Since debt contracts are written in nominal terms,  nominal GDP matters for debt dynamics.  It is worth noting that the projected path for nominal GDP during 2011-2013 in the new CB QB is substantially higher than in the April 2012 Stability Programme Update.

In the SPU,   nominal GDP values are 156.5 bn in 2011, 158.9 bn in 2012, 164.2 bn in 2013

In the CB QB,  these are 158.9 bn in 2011, 163.4 bn in 2012, 168.3 bn in 2013

The 4.1 bn difference in the projected 2013 values will influence the plans for the December budget.

8 replies on “Nominal GDP”

Nations like the US and Britain did not formally default to get rid of their debt overhangs after WWII – they inflated their way out of the problem.
I predict the same will happen in the US and Europe in the years ahead.


‘Since debt contracts are written in nominal terms, nominal GDP matters for debt dynamics’.

Nominal GDP does not matter very much for (I presume you mean sovereign) debt dynamics. What matters is the path of the nominal tax base. This may or may not follow the path of nominal GDP.

There are (almost) no taxes on output. We all use debt/GDP ratios, perhaps because the EU does, but there is no sensible reason to do so in Ireland. Forecasts of the tax base (income of domestic agents, domestic expenditure, a small bit of expatriated profits) would be far more helpful in assessing debt sustainability than forecasts of GDP. Irish debt sustainability does not look so plausible when the denominator is taxable capacity, and GDP is a flatterring measure of taxable capacity.

Hmm, so nominal GDP in 2011 of 158.9bn

Real GDP growth in 2012 of 0.5% giving you 159.7bn

Suggesting inflation of 2.3% to give you 163.4bn

Inflation running presently at 2.0% but we will have a 9% gas hike this month and electricity seems set to rise (on this side of the Border, it’s falling in NI)

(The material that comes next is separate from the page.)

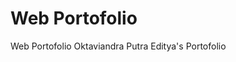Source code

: # <html><link href="http://j3d118161.rf.gd">Web Portofolio</link></html>
<html><link href="http://j3d118161.rf.gd">Web Portofolio</link></html>
Oktaviandra Putra Editya's Portofolio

But does the Central Bank know something about mortgage interest rates which comprise 6% of the CPI weighting? The outlook for ECB rates is neutral or a reduction, so are standard variable rates set to rise further? Are we going to see a migration in the Irish banking sector from relatively low EU mortgage interest rates to rates more comparable with the EU average?

@Jagdip Singh

“so are standard variable rates set to rise further?”

Yep. Been working on the spin around that one since the spring. Drip, drip, drip. Seems to be going quite well so far – a few basis points here, a few there a couple of months later. Haven’t seen anyone out on the streets. It wouldn’t have worked in Spain/France/Greece/etc. of course but you can get away with all sorts where the Irish population are concerned…… as old Lenny Lenihan used to say, “If this had been France….” The Irish just grumble then change channels.

And don’t think the lenders have given up on being able to do something about those loss-making trackers either. M’learned friends are constantly kept in fees running their beady eyes over one proposal or another. Potential changes are constantly being tested.